Amino acids dilate resistance blood vessels of the perfused rat mesentery

Abstract

The vasodilator effect of several L-amino acids in the perfused, noradrenaline-preconstricted rat mesentery preparation has been investigated. N-α-Benzoyl-L-arginine ethyl ester (BAEE) (ED50, 1·4 ± 0·09 μmol) and L-alanine methylester (ED50, 0·9 ± 0·007 μmol) were the most potent although L-arginine methylester, hydroxamate and hydrochloride, N-α-benzoyl-L-arginine methyl ester (BAME), L-methionine methylester, L-lysine hydroxamate and L-glutamic acid methylester exhibited similar potency with ED50 values in the range 2·4–3·7 μmol. L-Homoarginine chloride was inactive at doses up to 20 μmol. D-Arginine hydrochloride and D-lysine hydroxamate were inactive at doses up to 50 μmol whilst D-methionine methylester (50 μmol) produced small falls in perfusion pressure in only 3 out of 7 preparations studied.

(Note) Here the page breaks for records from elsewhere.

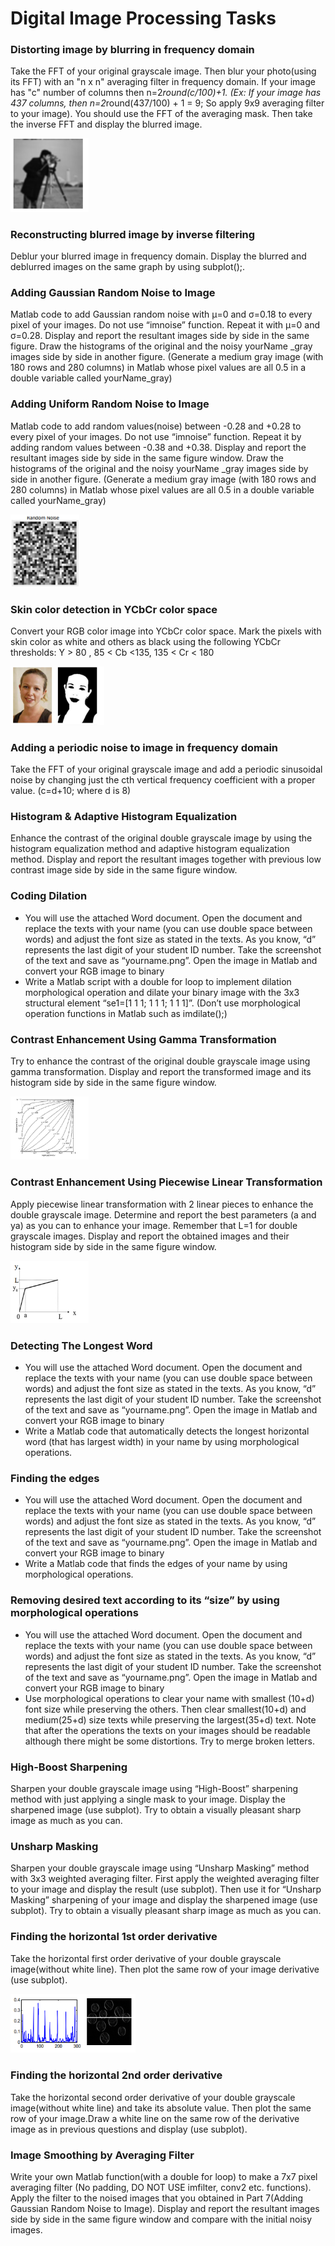 # Digital Image Processing Tasks

### Distorting image by blurring in frequency domain
Take the FFT of your original grayscale image. Then blur your photo(using its FFT) with an "n x n" averaging filter in frequency domain. If your image has "c" number of columns then
n=2*round(c/100)+1. (Ex: If your image has 437 columns, then n=2*round(437/100) + 1 = 9; 
So apply 9x9 averaging filter to your image). You should use the FFT of the averaging mask. Then take the inverse FFT and display
the blurred image.

<img src="https://github.com/iremozcann/Digital-Image-Processing/blob/main/Distorting image by blurring in frequency domain/blurring.png" alt="alt text" width="125">

### Reconstructing blurred image by inverse filtering
Deblur your blurred image in frequency domain. Display the blurred and deblurred images on the same graph by using subplot();. 

### Adding Gaussian Random Noise to Image
Matlab code to add Gaussian random noise with μ=0 and σ=0.18 to every pixel of your images. Do not use “imnoise” function. Repeat it with μ=0 and σ=0.28. Display and report
the resultant images side by side in the same figure. Draw the histograms of the original and the noisy yourName _gray images side by side in another figure.
(Generate a medium gray image (with 180 rows and 280 columns) in Matlab whose pixel values are all 0.5 in a double variable called yourName_gray)

### Adding Uniform Random Noise to Image
Matlab code to add random values(noise) between -0.28 and +0.28 to every pixel of your images. Do not use “imnoise” function. Repeat it by adding random values between -0.38 and +0.38. Display
and report the resultant images side by side in the same figure window. Draw the histograms of the original and the noisy yourName _gray images side by side in another figure.
(Generate a medium gray image (with 180 rows and 280 columns) in Matlab whose pixel values are all 0.5 in a double variable called yourName_gray)

<img src="https://github.com/iremozcann/Digital-Image-Processing/blob/main/Adding Uniform Random Noise to Image/randomnoise.png" alt="alt text" width="110">


### Skin color detection in YCbCr color space
Convert your RGB color image into YCbCr color space. Mark the pixels with skin color as white and others as black using the following YCbCr thresholds:
Y > 80 , 85 < Cb <135, 135 < Cr < 180

<img src="https://github.com/iremozcann/Digital-Image-Processing/blob/main/Skin color detection and Adding Periodic Noise/skincolor.png" alt="alt text" width="150">

### Adding a periodic noise to image in frequency domain 
Take the FFT of your original grayscale image and add a periodic sinusoidal noise by changing just the cth vertical frequency coefficient with a proper value. (c=d+10; where d is 8) 
### Histogram & Adaptive Histogram Equalization
Enhance the contrast of the original double grayscale image by using the histogram equalization method and adaptive histogram equalization method. Display and report the resultant images together with previous low contrast
image side by side in the same figure window. 

### Coding Dilation
- You will use the attached Word document. Open the document and replace the texts with your name (you can use double space between words) and adjust the font size as stated in the texts. As you know, “d”
represents the last digit of your student ID number. Take the screenshot of the text and save as “yourname.png”. Open the image in Matlab and convert your RGB image to binary
- Write a Matlab script with a double for loop to implement dilation morphological operation and dilate your binary image with the 3x3 structural element “se1=[1 1 1; 1 1 1; 1 1 1]”. (Don’t use morphological operation functions in Matlab such as imdilate();) 

### Contrast Enhancement Using Gamma Transformation
Try to enhance the contrast of the original double grayscale image using gamma transformation. Display and report the transformed image and its histogram side by side in the same figure window.

<img src="https://github.com/iremozcann/Digital-Image-Processing/blob/main/Contrast Enhancement Using Gamma Transformation/gamma.png" alt="alt text" width="125">

### Contrast Enhancement Using Piecewise Linear Transformation
Apply piecewise linear transformation with 2 linear pieces to enhance the double grayscale image. Determine and report the best parameters (a and ya) as you can to enhance your image. Remember that L=1 for double grayscale
images. Display and report the obtained images and their histogram side by side in the same figure window. 

<img src="https://github.com/iremozcann/Digital-Image-Processing/blob/main/Contrast Enhancement Using Piecewise Linear Transformation/Piecewise Linear Transformation.png" alt="alt text" width="125">

### Detecting The Longest Word
- You will use the attached Word document. Open the document and replace the texts with your name (you can use double space between words) and adjust the font size as stated in the texts. As you know, “d”
represents the last digit of your student ID number. Take the screenshot of the text and save as “yourname.png”. Open the image in Matlab and convert your RGB image to binary
- Write a Matlab code that automatically detects the longest horizontal word (that has largest width) in your name by using morphological operations.

### Finding the edges
- You will use the attached Word document. Open the document and replace the texts with your name (you can use double space between words) and adjust the font size as stated in the texts. As you know, “d”
represents the last digit of your student ID number. Take the screenshot of the text and save as “yourname.png”. Open the image in Matlab and convert your RGB image to binary
- Write a Matlab code that finds the edges of your name by using morphological operations.

### Removing desired text according to its “size” by using morphological operations
- You will use the attached Word document. Open the document and replace the texts with your name (you can use double space between words) and adjust the font size as stated in the texts. As you know, “d”
represents the last digit of your student ID number. Take the screenshot of the text and save as “yourname.png”. Open the image in Matlab and convert your RGB image to binary
- Use morphological operations to clear your name with smallest (10+d) font size while preserving the others. Then clear smallest(10+d) and medium(25+d) size texts while preserving the largest(35+d) text. Note that after the
operations the texts on your images should be readable although there might be some distortions. Try to merge broken letters.

### High-Boost Sharpening
Sharpen your double grayscale image using “High-Boost” sharpening method with just applying a single mask to your image. Display the sharpened image
(use subplot). Try to obtain a visually pleasant sharp image as much as you can.

### Unsharp Masking
Sharpen your double grayscale image using “Unsharp Masking” method with 3x3 weighted averaging filter. First apply the weighted averaging filter to your image and
display the result (use subplot). Then use it for “Unsharp Masking” sharpening of your image and display the sharpened image (use subplot). Try to obtain a visually pleasant sharp image as much
as you can. 

### Finding the horizontal 1st order derivative
Take the horizontal first order derivative of your double grayscale image(without white line). Then plot the same row of your image derivative (use subplot).

<img src="https://github.com/iremozcann/Digital-Image-Processing/blob/main/Finding the horizontal 1st order derivative/firsthorizontal.png" alt="alt text" width="200">

### Finding the horizontal 2nd order derivative
Take the horizontal second order derivative of your double grayscale image(without white line) and take its absolute value. Then plot the same row of your image.Draw a white line on the same row of the
derivative image as in previous questions and display (use subplot). 

### Image Smoothing by Averaging Filter
Write your own Matlab function(with a double for loop) to make a 7x7 pixel averaging filter (No padding, DO NOT USE imfilter, conv2 etc. functions).
Apply the filter to the noised images that you obtained in Part 7(Adding Gaussian Random Noise to Image). Display and report the resultant images side by side in the same figure window and compare with the initial noisy images.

Responses to BAEE, BAME, L-arginine hydrochloride, L-alanine methylester, L-methionine methylester, L-lysine hydroxamate and acetylcholine (but not nitroprusside) were significantly inhibited by CHAPS (4·7 mg mL−1, 30 s) de-endothelialization as well as pretreatment of mesentery preparations with gossypol (3 μM). Responses to BAEE, BAME, L-arginine hydrochloride, L-alanine methylester and acetylcholine were similarly selectively reduced by NDGA (10 μM) pretreatment. We propose that these L-amino acids exhibit vasodilator activity in the perfused rat mesentery by virtue of releasing endothelium-derived nitric oxide (EDNO).